We can then show the TLM a tool call response object so that it can see the result of the file search tool call.

```py
results_list = [
    {
        "attributes": result["attributes"],
        "file_id": result["file_id"],
        "filename": result["filename"],
        "score": result["score"],
        "text": result["text"],
    }
    for result in message["results"]
]

tool_call_response = {
    "name": "file_search",
    "call_id": message["id"],
    "output": results_list,
}

content_parts.append("")
content_parts.append(_TOOL_PREFIX)
content_parts.append(
    f"{_TOOL_RESPONSE_TAG_START}\n{json.dumps(tool_call_response, indent=2)}\n{_TOOL_RESPONSE_TAG_END}"
)
```

The next message that gets processed is the assistant message, so it will function as normal, now with the additional context.

## Web Search

Web search works in a very similar way to file search, only with a different means of fetching data. Because of this similarity, I will only show the real differences between the two.

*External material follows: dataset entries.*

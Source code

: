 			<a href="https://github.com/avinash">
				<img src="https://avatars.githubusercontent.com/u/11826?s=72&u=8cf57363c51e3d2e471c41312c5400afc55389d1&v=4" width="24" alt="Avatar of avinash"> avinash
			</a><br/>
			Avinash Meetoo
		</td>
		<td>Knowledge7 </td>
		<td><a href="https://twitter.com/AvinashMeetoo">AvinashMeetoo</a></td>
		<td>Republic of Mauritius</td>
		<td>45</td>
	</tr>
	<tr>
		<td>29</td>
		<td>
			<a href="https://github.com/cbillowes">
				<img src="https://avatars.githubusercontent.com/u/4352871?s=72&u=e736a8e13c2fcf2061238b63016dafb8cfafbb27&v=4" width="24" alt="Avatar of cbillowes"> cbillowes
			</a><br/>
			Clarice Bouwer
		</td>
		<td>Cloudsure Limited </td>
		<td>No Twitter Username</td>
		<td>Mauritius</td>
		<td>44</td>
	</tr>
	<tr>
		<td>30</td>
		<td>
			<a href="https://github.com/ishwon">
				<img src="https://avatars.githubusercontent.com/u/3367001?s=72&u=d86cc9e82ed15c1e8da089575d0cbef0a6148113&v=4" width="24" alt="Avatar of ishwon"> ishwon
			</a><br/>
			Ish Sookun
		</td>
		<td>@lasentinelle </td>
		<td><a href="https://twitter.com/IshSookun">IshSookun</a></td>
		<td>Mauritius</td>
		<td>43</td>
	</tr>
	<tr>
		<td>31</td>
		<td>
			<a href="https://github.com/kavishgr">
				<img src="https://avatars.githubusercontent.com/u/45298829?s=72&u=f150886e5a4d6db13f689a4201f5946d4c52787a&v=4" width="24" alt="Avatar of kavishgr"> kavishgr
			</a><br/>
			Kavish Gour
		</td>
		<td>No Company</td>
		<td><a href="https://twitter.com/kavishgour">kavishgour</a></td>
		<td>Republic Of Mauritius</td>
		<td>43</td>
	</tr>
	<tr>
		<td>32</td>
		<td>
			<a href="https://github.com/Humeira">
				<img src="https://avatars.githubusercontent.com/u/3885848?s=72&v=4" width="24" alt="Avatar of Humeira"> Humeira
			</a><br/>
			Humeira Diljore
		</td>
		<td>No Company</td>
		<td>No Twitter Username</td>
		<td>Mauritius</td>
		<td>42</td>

To fetch data, we first need a list of the URLs to search. This can be done by extracting URLs from the assistant message's annotations.

```py
output_message = [
    m["content"][0] for m in messages[i + 1 :] if m["type"] == "message"
][0]

if output_message["type"] == "refusal":
    continue

annotations = list(
    set(
        [
            (annotation["url"], annotation["title"])
            for annotation in output_message["annotations"]
            if annotation["type"] == "url_citation"
        ]
    )
)
```

We can then use `trafilatura` to extract the main content from the fetched web pages. We also cache these entries because website data may not be stored by the user in message history and can be expensive to re-fetch. The requests for fetching different URLs are done in parallel.

```py
with ThreadPoolExecutor() as executor:
    def extract_text(pair):
        url = pair[0]
        if url in _url_cache:
            return _url_cache[url]
        response = extract(fetch_url(url), output_format="markdown")
        _url_cache[url] = response
        return response

    requests = list(
        executor.map(
            extract_text,
            annotations,
        )
    )
```

We can then put this into a tool call response like before:

```py
websites = [
    {
        "url": url,
        "title": title,
        "content": data,
    }
    for (url, title), data in zip(annotations, requests)
]

content_parts.append(_TOOL_PREFIX)
content_parts.append(
    f"{_TOOL_RESPONSE_TAG_START}\n{json.dumps(tool_response, indent=2)}\n{_TOOL_RESPONSE_TAG_END}"
)
```

## Testing

Both of these methods have been tested and have proper responses. Additionally, the code for handling message has been refactored to use the same handling function for prompt and response. This is to make future modifications easier to implement. However, this has had the side-effect of making messages go on another line from the role.

Eg.
```
User:
Message
```
Instead of the previous
```
User: Message
```

I don't think this is a major issue, makes message formatting more consistent, and reduces complexity without any real impact on accuracy, so I think this change should be kept. However, some tests in `utils/chat.py` may need to be modified.